(Saved data entries)
******************************
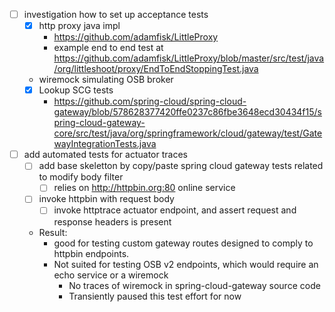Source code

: 
* [ ] investigation how to set up acceptance tests
   * [x] http proxy java impl
      * https://github.com/adamfisk/LittleProxy
      * example end to end test at https://github.com/adamfisk/LittleProxy/blob/master/src/test/java/org/littleshoot/proxy/EndToEndStoppingTest.java
   * wiremock simulating OSB broker
   * [x] Lookup SCG tests
      * https://github.com/spring-cloud/spring-cloud-gateway/blob/578628377420ffe0237c86fbe3648ecd30434f15/spring-cloud-gateway-core/src/test/java/org/springframework/cloud/gateway/test/GatewayIntegrationTests.java

* [ ] add automated tests for actuator traces
   * [ ] add base skeletton by copy/paste spring cloud gateway tests related to modify body filter    
      * [ ] relies on http://httpbin.org:80 online service    
   * [ ] invoke httpbin with request body      
      * [ ] invoke httptrace actuator endpoint, and assert request and response headers is present
   * Result: 
      * good for testing custom gateway routes designed to comply to httpbin endpoints. 
      * Not suited for testing OSB v2 endpoints, which would require an echo service or a wiremock
         * No traces of wiremock in spring-cloud-gateway source code
         * Transiently paused this test effort for now

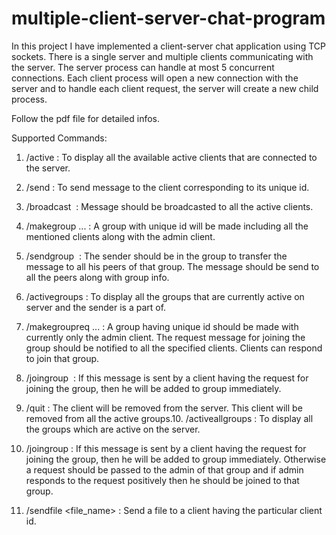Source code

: # multiple-client-server-chat-program

In this project I have implemented a client-server chat application using TCP sockets.
There is a single server and multiple clients communicating with the server. The server
process can handle at most 5 concurrent connections. Each client process will open a new
connection with the server and to handle each client request, the server will create a new
child process.

Follow the pdf file for detailed infos.

Supported Commands:
1. /active : To display all the available active clients that are connected to the server.

2. /send <dest client id> <Message> : To send message to the client corresponding to
its unique id.
  
3. /broadcast <Message> ​ : Message should be broadcasted to all the active clients.
  
4. /makegroup <client id1> <client id2> ... <client idn> : A group with unique id will be
made including all the mentioned clients along with the admin client.
  
5. /sendgroup <group id> <Message>​ : The sender should be in the group to transfer
the message to all his peers of that group. The message should be send to all the
peers along with group info.
  
6. /activegroups : To display all the groups that are currently active on server and the
sender is a part of.

7. /makegroupreq <client id1> <client id2> ... <client idn> : A group having unique id
should be made with currently only the admin client. The request message for
joining the group should be notified to all the specified clients. Clients can respond
to join that group.
  
8. /joingroup <group id> ​ : If this message is sent by a client having the request for
joining the group, then he will be added to group immediately.
  
9. /quit : The client will be removed from the server. This client will be removed from
all the active groups.10. /activeallgroups​ : To display all the groups which are active on the server.

11. /joingroup <group id> : If this message is sent by a client having the request for
joining the group, then he will be added to group immediately. Otherwise a request
should be passed to the admin of that group and if admin responds to the request
positively then he should be joined to that group.
  
12. /sendfile  <client id> <file_name> : Send a file to a client having the particular client id.
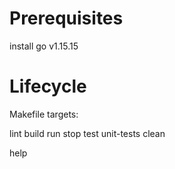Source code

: # Prerequisites

install go v1.15.15

# Lifecycle

Makefile targets:

lint
build
run
stop
test
unit-tests
clean

help
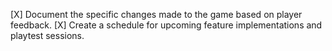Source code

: [X] Document the specific changes made to the game based on player feedback.
[X] Create a schedule for upcoming feature implementations and playtest sessions.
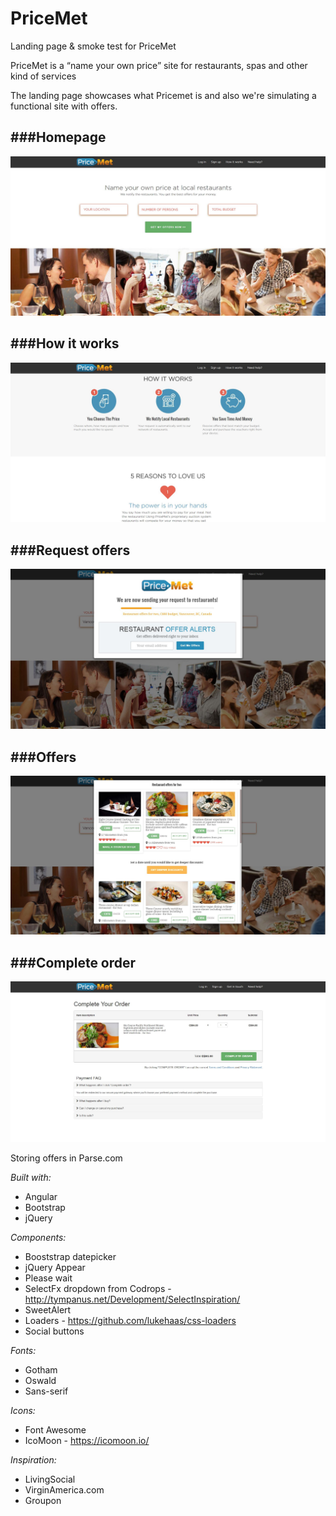 # PriceMet
Landing page & smoke test for PriceMet

PriceMet is a “name your own price” site for restaurants, spas and other kind of services

The landing page showcases what Pricemet is and also we're simulating a functional site with offers.

###Homepage
---
![Homepage](screenshots/home.JPG?raw=true "Homepage")


###How it works
---
![How it works](screenshots/howitworks.JPG?raw=true "How it works")


###Request offers
---
![Request offers](screenshots/requestoffers.JPG?raw=true "Request offers")


###Offers
---
![Offers](screenshots/offers.JPG?raw=true "Offers")


###Complete order
---
![Complete order](screenshots/completeorder.JPG?raw=true "Complete order")


Storing offers in Parse.com

*Built with:*
 - Angular
 - Bootstrap
 - jQuery
 
*Components:*
 - Booststrap datepicker
 - jQuery Appear
 - Please wait
 - SelectFx dropdown from Codrops - http://tympanus.net/Development/SelectInspiration/
 - SweetAlert
 - Loaders - https://github.com/lukehaas/css-loaders
 - Social buttons

*Fonts:*
 - Gotham
 - Oswald
 - Sans-serif

*Icons:*
 - Font Awesome
 - IcoMoon - https://icomoon.io/

*Inspiration:*
 - LivingSocial
 - VirginAmerica.com
 - Groupon
 

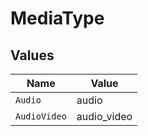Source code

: # MediaType


## Values

| Name         | Value        |
| ------------ | ------------ |
| `Audio`      | audio        |
| `AudioVideo` | audio_video  |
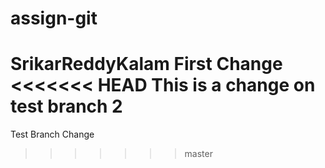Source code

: # assign-git

SrikarReddyKalam
First Change
<<<<<<< HEAD
This is a change on test branch 2
=======
Test Branch Change
>>>>>>> master
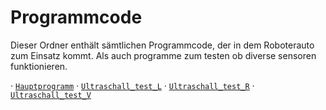 Programmcode
====

Dieser Ordner enthält sämtlichen Programmcode, der in dem Roboterauto zum Einsatz kommt.
Als auch programme zum testen ob diverse sensoren funktionieren.

· [`Hauptprogramm`](https://github.com/biswro2023/smartiecar/blob/master/Programmcode/main_OH_V10_ohne_cam.ino)
· [`Ultraschall_test_L`](https://github.com/biswro2023/smartiecar/tree/master/Programmcode/Ultraschall_test_L)
· [`Ultraschall_test_R`](https://github.com/biswro2023/smartiecar/tree/master/Programmcode/Ultraschall_test_R)
· [`Ultraschall_test_V`](https://github.com/biswro2023/smartiecar/tree/master/Programmcode/Ultraschall_test_V)
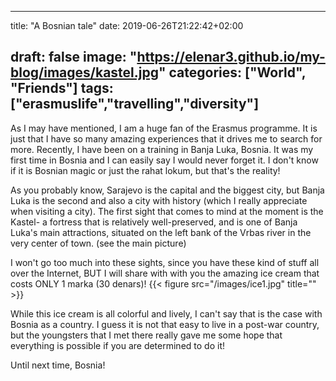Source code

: 
---
title: "A Bosnian tale"
date: 2019-06-26T21:22:42+02:00

draft: false
image: "https://elenar3.github.io/my-blog/images/kastel.jpg"
categories: ["World", "Friends"]
tags: ["erasmuslife","travelling","diversity"]
---

As I may have mentioned, I am a huge fan of the Erasmus programme. It is just that I have so many amazing experiences 
that it drives me to search for more. Recently, I have been on a training in Banja Luka, Bosnia. It was my first time in Bosnia
and I can easily say I would never forget it. I don't know if it is Bosnian magic or just the rahat lokum, but that's the reality!

As you probably know, Sarajevo is the capital and the biggest city, but
Banja Luka is the second and also a city with history (which I really appreciate when visiting a city).
The first sight that comes to mind at the moment is the Kastel- a fortress that is relatively well-preserved, and is one of Banja Luka's main attractions, situated on the left bank of the Vrbas river in the very center of town.
(see the main picture)

I won't go too much into these sights, since you have these kind of stuff all over the Internet, BUT I will share with with you the amazing ice cream that costs ONLY 1 marka (30 denars)!
{{< figure src="/images/ice1.jpg" title="" >}}

While this ice cream is all colorful and lively, I can't say that 
is the case with Bosnia as a country. I guess it is not that easy 
to live in a post-war country, but the youngsters that I met there really gave me some hope
that everything is possible if you are determined to do it!

Until next time, Bosnia!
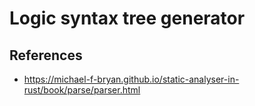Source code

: # Logic syntax tree generator

## References

- <https://michael-f-bryan.github.io/static-analyser-in-rust/book/parse/parser.html>
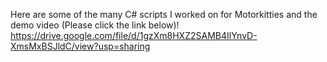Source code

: Here are some of the many C# scripts I worked on for Motorkitties and the demo video (Please click the link below)!
https://drive.google.com/file/d/1gzXm8HXZ2SAMB4IlYnvD-XmsMxBSJldC/view?usp=sharing
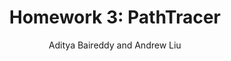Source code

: ---
layout: default
title: "Homework 3: PathTracer"
permalink: /pathtracer/task5/
author: Aditya Baireddy and Andrew Liu
---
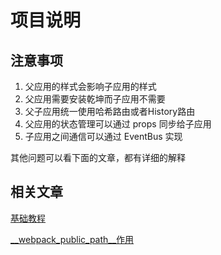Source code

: # 项目说明

## 注意事项

1. 父应用的样式会影响子应用的样式
2. 父应用需要安装乾坤而子应用不需要
3. 父子应用统一使用哈希路由或者History路由
4. 父应用的状态管理可以通过 props 同步给子应用
5. 子应用之间通信可以通过 EventBus 实现

其他问题可以看下面的文章，都有详细的解释

## 相关文章

[基础教程](https://juejin.cn/post/7069566144750813197)

[__webpack_public_path__作用](https://www.jianshu.com/p/5f99acb6aa10)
******************************
TASK GOAL
Beginning with the line above that contains "Test Branch Change" and ending with the line that contains "and I can easily", quote each line exactly, keeping out the pictures.

SOLUTION TO THIS EXERCISE
Test Branch Change
>>>>>>> master
 Programmcode
====

Dieser Ordner enthält sämtlichen Programmcode, der in dem Roboterauto zum Einsatz kommt.
Als auch programme zum testen ob diverse sensoren funktionieren.

· [`Hauptprogramm`](https://github.com/biswro2023/smartiecar/blob/master/Programmcode/main_OH_V10_ohne_cam.ino)
· [`Ultraschall_test_L`](https://github.com/biswro2023/smartiecar/tree/master/Programmcode/Ultraschall_test_L)
· [`Ultraschall_test_R`](https://github.com/biswro2023/smartiecar/tree/master/Programmcode/Ultraschall_test_R)
· [`Ultraschall_test_V`](https://github.com/biswro2023/smartiecar/tree/master/Programmcode/Ultraschall_test_V)
Source code

: 
---
title: "A Bosnian tale"
date: 2019-06-26T21:22:42+02:00

draft: false
image: "https://elenar3.github.io/my-blog/images/kastel.jpg"
categories: ["World", "Friends"]
tags: ["erasmuslife","travelling","diversity"]
---

As I may have mentioned, I am a huge fan of the Erasmus programme. It is just that I have so many amazing experiences 
that it drives me to search for more. Recently, I have been on a training in Banja Luka, Bosnia. It was my first time in Bosnia
and I can easily say I would never forget it. I don't know if it is Bosnian magic or just the rahat lokum, but that's the reality!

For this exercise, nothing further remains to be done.